Matt Mackall mpm at selenic.com
Wed Feb 29 13:10:26 CST 2012


On Wed, 2012-02-29 at 10:54 +0200, Idan Kamara wrote:
> On Wed, Feb 29, 2012 at 2:20 AM, Matt Mackall <mpm at selenic.com> wrote:
> 
> > On Wed, 2012-02-29 at 01:40 +0200, Idan Kamara wrote:
> > > On Wed, Feb 29, 2012 at 12:59 AM, Matt Mackall <mpm at selenic.com> wrote:
> >
> > > > Making this work cleanly is a simple matter of localizing the
> > > > path-joining logic to a single method that the derived class overrides:
> > > >
> > > > class storecache(scmutil.filecache):
> > > >    def join(self, obj, fname):
> > > >        return obj.sjoin(fname)
> > >
> > >
> > > I guess that's better, except it forces all clients of such classes
> > > to name their join function the same.
> >
> > No, because this entire class is now specifically tailored for caching
> > store files for localrepo methods (note the 'sjoin').

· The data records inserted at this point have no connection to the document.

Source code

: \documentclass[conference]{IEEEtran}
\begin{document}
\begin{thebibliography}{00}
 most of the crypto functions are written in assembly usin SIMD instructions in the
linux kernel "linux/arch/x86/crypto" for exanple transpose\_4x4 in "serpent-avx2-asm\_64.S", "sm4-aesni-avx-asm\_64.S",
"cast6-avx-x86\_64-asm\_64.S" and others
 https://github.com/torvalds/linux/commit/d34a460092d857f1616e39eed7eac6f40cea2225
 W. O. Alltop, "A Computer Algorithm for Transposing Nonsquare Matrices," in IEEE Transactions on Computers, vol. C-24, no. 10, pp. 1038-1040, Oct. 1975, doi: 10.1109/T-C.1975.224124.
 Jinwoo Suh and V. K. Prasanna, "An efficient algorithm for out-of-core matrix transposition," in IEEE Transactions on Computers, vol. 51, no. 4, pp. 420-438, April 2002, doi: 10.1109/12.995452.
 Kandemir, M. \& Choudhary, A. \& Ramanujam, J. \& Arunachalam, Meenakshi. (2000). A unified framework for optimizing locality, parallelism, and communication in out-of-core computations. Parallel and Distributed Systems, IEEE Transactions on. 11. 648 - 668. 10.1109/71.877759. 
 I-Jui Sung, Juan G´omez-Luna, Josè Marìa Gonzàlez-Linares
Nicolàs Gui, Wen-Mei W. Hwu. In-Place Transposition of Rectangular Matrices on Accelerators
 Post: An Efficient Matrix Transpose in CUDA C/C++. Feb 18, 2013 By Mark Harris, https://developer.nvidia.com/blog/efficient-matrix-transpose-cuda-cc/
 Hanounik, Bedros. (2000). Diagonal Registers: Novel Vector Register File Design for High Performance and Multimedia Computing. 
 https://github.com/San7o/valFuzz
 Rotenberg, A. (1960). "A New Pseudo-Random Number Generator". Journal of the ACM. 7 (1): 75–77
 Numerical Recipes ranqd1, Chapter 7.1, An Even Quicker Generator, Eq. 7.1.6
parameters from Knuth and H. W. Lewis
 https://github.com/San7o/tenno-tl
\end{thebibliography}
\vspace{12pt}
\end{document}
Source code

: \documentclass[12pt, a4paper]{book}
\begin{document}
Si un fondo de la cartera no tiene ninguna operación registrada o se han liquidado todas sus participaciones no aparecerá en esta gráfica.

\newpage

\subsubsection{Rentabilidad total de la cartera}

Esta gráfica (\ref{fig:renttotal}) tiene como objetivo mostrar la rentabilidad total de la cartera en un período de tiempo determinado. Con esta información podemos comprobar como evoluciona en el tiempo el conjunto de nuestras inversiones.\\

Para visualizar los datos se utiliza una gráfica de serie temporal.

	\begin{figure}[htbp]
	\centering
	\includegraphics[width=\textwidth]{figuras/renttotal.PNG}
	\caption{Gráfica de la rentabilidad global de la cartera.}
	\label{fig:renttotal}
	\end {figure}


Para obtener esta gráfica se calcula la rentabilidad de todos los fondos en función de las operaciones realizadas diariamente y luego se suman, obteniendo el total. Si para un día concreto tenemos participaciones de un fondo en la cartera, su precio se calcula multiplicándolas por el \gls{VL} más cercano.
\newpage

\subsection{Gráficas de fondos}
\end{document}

The class is
> > tailored to the client, the client just needs to use the appropriate
> > class.
> 
> 
> localrepo and dirstate both need a cache for repo files, so now we have
> two 'repocache' classes, one for localrepo's 'join' and another that uses
> whatever dirstate calls its repo-relative join function?

Yes.

> Unless I misunderstand what you mean here, I don't see how this is
> less yucky than my original suggestion.

If you don't already see that passing around pointers to functions as
strings is hacky in the extreme, I really don't know what to tell you.

The only other place we pass around function names by string is
extensions.wrapfunction, which is inherently introspective[1]. I expect
you'll have a hard time finding anywhere else this is done in the Python
library.

[1] Though we could try to map a symbol back to its string name by
walking the container dictionary, that's unreliable since it may not be
1:1.

-- 
Mathematics is the supreme nostalgia of our time.